Martinez v. County of Monroe (50 A.D.3d 189; 850 N.Y.S.2d 740) is a decision of the Appellate Court (4th Department) of the State of New York on February 1, 2008, that established that a same-sex marriage performed in another jurisdiction must be recognized by the state of New York. It was the first U.S. court decision to require such recognition.

Patricia Martinez, an employee of Monroe Community College in Monroe County, New York married her same-sex partner in Ontario, Canada. She then applied for health benefits based on her marriage and was denied. The court held that because New York has always recognized out-of-state marriages of different-sex couples, it must provide the same recognition for same-sex couples.

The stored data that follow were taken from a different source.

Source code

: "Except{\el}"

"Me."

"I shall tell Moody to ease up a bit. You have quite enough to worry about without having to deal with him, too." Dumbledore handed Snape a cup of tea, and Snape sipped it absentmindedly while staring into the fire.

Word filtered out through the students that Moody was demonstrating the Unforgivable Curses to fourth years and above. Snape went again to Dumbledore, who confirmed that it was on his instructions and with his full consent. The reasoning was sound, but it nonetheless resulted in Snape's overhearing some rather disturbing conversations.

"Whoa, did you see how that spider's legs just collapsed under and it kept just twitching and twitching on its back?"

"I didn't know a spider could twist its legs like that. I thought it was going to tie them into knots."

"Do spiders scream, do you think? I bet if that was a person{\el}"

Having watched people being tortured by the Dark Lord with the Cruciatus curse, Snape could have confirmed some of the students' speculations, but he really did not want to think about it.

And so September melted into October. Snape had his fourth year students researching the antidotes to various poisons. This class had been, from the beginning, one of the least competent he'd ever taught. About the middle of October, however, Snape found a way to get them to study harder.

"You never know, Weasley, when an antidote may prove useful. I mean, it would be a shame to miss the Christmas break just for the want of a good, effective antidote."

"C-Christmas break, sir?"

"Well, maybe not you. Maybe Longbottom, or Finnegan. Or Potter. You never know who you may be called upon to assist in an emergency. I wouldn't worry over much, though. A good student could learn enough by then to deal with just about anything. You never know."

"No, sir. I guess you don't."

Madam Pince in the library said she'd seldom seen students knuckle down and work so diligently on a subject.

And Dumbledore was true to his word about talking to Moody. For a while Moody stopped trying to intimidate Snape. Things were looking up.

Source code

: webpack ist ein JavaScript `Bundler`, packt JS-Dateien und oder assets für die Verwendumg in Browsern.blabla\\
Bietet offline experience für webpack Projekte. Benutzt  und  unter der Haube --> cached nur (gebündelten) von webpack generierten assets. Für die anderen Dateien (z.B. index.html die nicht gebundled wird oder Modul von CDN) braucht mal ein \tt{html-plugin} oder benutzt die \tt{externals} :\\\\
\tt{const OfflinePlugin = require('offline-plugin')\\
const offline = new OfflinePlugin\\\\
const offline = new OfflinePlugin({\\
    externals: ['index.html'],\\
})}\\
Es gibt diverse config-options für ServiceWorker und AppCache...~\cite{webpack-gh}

On May 6, 2008, the New York Court of Appeals, New York's highest court, dismissed Monroe County's application for leave to appeal. The Court of Appeals is reported to have refused leave to appeal because the issue of damages between the Martinez family and Monroe Community College had not been resolved.

The decision impacts definitions used in Workforce Investment Act Title IB eligibility determinations. According to the decision, same-sex marriages must be included in the definitions of family, which in turn affects the definitions of eligible youth and displaced homemakers. Furthermore, the act only recognizes marriages that were already legal in their respective jurisdictions.

At the time, same-sex unions that took place in New York State were not legally recognized as marriages in New York State, and therefore did not fall under parameters set by the changes to the act. New York later legalized same-sex marriage, but, at the time, New York was the only state that recognized same-sex marriages established elsewhere, while at the same time not allowing same-sex marriage in its own jurisdiction.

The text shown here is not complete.